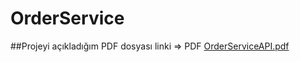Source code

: # OrderService
##Projeyi açıkladığım PDF dosyası linki => 
PDF [OrderServiceAPI.pdf](https://github.com/Aziz-Yusuf-Tekin/OrderService/files/10333167/OrderServiceAPI.pdf)
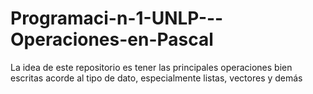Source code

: # Programaci-n-1-UNLP---Operaciones-en-Pascal
La idea de este repositorio es tener las principales operaciones bien escritas acorde al tipo de dato, especialmente listas, vectores y demás
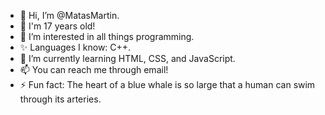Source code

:- 👋 Hi, I’m @MatasMartin.
- 💪 I'm 17 years old!
- 👀 I’m interested in all things programming.
- ✨ Languages I know: C++.
- 🌱 I’m currently learning HTML, CSS, and JavaScript.
- 📫 You can reach me through email!
- ⚡ Fun fact: The heart of a blue whale is so large that a human can swim through its arteries.

<!---
MatasMartin/MatasMartin is a ✨ special ✨ repository because its `README.md` (this file) appears on your GitHub profile.
You can click the Preview link to take a look at your changes.
--->
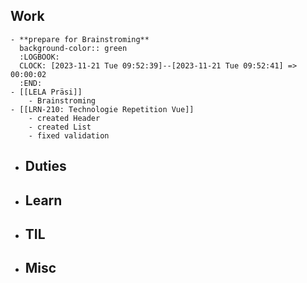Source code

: ## Work
	- **prepare for Brainstroming**
	  background-color:: green
	  :LOGBOOK:
	  CLOCK: [2023-11-21 Tue 09:52:39]--[2023-11-21 Tue 09:52:41] =>  00:00:02
	  :END:
	- [[LELA Präsi]]
		- Brainstroming
	- [[LRN-210: Technologie Repetition Vue]]
		- created Header
		- created List
		- fixed validation
- ## Duties
- ## Learn
- ## TIL
- ## Misc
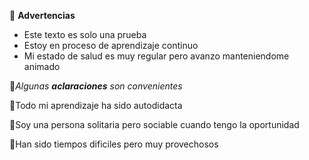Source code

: 👀 **Advertencias**
  - Este texto es solo una prueba
  - Estoy en proceso de aprendizaje continuo
  - Mi estado de salud es muy regular pero avanzo manteniendome animado

🌟*Algunas **aclaraciones** son convenientes*

   🐘Todo mi aprendizaje ha sido autodidacta
  
   🐺Soy una persona solitaria pero sociable cuando tengo la oportunidad
  
   🐻Han sido tiempos dificiles pero muy provechosos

- Problem details
Pick up at the line that holds "- [[LRN-210: Technologie Repetition Vue]]" and restate each line, word for word, through the last line of the entries. Include both end lines but none of the pictures.

- Exercise response
	- [[LRN-210: Technologie Repetition Vue]]
		- created Header
		- created List
		- fixed validation
- ## Duties
- ## Learn
- ## TIL
- ## Misc
Source code

: 👀 **Advertencias**
  - Este texto es solo una prueba
  - Estoy en proceso de aprendizaje continuo
  - Mi estado de salud es muy regular pero avanzo manteniendome animado

🌟*Algunas **aclaraciones** son convenientes*

   🐘Todo mi aprendizaje ha sido autodidacta
  
   🐺Soy una persona solitaria pero sociable cuando tengo la oportunidad
  
   🐻Han sido tiempos dificiles pero muy provechosos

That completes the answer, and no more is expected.